Wendell Berry’s Peculiar Patriotism – The Bulwark
, 2022-12-29 04:31:28,
need to be complete
National and history of bias
by Wendell Berry
Shoemaker & Co. 513 pages, $24
meIn 1934, Kentucky-born artist Ann Rice O’Hanlon created a mural on a wall in the lobby of the University of Kentucky’s Memorial Auditorium, a church-like structure completed five years earlier as a tribute to the Bluegrass State soldiers who died in World War I. Commissioned through a public artwork project, the New Deal Program, O’Hanlon’s mural did not depict a sterilized history of Kentucky, but included skirmishes between settlers and Native Americans, as well as depictions of enslaved African Americans working in the fields and others playing music to white dancers.

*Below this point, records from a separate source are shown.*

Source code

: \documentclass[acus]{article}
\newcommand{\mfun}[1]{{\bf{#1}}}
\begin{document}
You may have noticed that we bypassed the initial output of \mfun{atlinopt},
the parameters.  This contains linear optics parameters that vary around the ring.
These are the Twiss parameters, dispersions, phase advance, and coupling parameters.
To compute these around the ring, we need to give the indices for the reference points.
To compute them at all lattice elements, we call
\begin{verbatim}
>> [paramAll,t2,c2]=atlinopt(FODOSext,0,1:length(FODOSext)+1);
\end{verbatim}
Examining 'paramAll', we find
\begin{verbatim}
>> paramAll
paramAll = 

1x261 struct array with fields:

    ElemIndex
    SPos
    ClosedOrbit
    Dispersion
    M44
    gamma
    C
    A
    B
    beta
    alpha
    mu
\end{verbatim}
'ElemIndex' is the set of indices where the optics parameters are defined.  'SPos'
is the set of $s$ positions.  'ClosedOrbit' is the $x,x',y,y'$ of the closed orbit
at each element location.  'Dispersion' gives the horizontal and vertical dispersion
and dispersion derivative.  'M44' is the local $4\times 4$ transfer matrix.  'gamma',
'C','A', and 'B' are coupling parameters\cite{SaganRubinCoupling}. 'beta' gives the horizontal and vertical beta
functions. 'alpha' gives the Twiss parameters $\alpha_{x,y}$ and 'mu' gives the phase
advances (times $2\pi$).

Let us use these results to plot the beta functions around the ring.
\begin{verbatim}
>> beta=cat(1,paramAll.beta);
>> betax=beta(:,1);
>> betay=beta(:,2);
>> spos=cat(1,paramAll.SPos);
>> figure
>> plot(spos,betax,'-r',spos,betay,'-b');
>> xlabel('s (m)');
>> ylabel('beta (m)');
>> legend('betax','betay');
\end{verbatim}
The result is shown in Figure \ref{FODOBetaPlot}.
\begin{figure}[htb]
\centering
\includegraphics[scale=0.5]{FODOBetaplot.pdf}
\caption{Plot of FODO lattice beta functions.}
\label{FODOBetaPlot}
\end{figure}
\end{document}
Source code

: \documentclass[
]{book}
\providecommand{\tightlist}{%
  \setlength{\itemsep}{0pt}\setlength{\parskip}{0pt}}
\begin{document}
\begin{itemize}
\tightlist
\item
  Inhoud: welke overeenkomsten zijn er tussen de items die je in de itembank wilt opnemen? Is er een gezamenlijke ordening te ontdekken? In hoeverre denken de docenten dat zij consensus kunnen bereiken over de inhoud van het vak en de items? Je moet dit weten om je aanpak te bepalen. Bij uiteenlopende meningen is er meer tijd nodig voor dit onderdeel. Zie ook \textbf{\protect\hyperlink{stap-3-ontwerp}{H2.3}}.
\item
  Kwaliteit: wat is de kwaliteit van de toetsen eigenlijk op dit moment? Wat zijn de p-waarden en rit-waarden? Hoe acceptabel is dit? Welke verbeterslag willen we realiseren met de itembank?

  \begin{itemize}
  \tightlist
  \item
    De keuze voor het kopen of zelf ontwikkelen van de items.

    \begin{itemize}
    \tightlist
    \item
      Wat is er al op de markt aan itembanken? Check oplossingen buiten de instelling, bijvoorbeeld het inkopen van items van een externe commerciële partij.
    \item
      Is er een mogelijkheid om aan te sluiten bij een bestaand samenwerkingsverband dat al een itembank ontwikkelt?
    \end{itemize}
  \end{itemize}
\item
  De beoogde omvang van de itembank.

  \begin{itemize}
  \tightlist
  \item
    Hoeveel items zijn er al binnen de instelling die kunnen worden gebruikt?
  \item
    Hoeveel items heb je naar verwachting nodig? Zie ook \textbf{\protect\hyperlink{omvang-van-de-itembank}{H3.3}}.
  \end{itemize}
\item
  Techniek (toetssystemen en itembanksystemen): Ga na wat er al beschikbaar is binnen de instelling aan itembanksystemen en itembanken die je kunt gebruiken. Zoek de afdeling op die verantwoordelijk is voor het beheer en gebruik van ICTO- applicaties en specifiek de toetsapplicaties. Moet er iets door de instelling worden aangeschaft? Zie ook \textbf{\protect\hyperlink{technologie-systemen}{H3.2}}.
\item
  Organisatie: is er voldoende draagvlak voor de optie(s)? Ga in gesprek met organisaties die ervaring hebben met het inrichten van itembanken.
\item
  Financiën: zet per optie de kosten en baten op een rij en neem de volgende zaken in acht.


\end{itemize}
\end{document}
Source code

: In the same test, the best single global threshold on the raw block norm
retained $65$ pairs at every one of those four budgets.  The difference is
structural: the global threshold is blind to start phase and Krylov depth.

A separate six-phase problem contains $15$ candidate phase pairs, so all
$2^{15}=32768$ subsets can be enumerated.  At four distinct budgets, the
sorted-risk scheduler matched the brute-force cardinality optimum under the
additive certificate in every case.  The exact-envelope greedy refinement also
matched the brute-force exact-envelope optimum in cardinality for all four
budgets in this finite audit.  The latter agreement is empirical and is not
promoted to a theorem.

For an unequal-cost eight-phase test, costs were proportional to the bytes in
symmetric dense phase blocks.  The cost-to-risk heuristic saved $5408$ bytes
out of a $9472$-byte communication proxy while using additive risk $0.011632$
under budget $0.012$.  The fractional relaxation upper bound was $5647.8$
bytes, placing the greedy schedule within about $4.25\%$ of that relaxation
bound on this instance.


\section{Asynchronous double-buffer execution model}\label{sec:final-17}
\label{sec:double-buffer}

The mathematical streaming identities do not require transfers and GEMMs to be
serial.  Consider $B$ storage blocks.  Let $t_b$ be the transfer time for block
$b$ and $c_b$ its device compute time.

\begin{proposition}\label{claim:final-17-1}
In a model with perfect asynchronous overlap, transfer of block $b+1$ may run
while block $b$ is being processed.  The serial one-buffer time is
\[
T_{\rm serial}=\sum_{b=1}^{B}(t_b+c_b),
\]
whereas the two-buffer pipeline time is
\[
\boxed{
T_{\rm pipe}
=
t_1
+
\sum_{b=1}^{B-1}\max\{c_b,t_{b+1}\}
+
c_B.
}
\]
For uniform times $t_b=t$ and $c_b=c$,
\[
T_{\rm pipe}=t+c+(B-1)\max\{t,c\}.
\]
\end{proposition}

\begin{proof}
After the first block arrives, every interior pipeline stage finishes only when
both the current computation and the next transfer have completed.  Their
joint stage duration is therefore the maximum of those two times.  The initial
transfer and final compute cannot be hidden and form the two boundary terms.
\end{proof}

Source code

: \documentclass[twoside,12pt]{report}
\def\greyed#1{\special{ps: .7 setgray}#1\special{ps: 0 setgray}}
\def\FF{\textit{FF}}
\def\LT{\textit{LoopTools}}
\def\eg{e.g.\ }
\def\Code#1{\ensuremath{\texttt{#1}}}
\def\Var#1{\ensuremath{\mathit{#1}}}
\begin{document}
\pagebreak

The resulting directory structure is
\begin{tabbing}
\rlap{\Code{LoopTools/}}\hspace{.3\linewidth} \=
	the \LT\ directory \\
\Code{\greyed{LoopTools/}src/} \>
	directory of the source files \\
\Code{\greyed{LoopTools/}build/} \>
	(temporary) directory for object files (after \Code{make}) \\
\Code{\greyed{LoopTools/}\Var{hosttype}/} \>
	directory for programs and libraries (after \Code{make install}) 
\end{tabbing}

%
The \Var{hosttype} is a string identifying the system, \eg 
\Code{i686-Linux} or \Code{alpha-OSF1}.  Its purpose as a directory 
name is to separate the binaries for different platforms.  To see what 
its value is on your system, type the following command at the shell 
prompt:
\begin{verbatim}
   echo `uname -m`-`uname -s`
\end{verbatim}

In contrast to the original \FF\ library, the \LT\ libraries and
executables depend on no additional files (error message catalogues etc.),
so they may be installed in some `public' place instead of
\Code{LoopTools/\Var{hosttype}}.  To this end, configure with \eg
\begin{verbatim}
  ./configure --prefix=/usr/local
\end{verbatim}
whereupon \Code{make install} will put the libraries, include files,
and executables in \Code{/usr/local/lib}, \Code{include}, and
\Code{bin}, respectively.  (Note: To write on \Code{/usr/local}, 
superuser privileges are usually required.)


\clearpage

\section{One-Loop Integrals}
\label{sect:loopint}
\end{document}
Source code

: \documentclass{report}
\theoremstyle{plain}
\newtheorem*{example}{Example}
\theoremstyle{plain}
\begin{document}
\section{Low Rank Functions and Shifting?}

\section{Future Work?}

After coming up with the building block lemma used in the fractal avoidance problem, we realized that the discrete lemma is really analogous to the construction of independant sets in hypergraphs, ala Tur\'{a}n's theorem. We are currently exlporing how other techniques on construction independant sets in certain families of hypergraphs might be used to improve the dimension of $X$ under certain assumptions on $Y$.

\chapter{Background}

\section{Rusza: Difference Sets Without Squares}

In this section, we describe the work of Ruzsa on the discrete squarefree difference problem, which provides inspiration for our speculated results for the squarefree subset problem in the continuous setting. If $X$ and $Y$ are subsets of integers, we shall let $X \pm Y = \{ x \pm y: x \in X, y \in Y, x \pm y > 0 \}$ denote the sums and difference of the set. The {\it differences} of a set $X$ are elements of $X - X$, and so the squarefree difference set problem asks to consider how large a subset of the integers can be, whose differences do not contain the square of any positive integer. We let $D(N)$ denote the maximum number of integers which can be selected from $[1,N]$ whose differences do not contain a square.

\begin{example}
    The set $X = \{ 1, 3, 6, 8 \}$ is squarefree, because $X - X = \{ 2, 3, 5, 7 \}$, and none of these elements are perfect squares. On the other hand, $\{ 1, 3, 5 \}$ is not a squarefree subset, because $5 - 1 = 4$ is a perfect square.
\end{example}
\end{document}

The mural has always been remarkable, drawing both praise for its originality and criticism for its ethnic imagery. In 2015, the university’s president, Eli Capilotto, in response to black student leaders expressing opposition to the murals, chose to block them. Since then, the university has wavered in its approach to the murals. In 2017, the mural was unveiled and explanatory signs installed. Next year university commissioned by Trinidadian-born artist Karen Olivier to create companion artwork titled witnessnext to the mural. Painted by Oliver in the dome of Memorial Hall Words by Frederick DouglassThere is no man under heaven who does not know that slavery is wrong for him. “
After the mural was shrouded …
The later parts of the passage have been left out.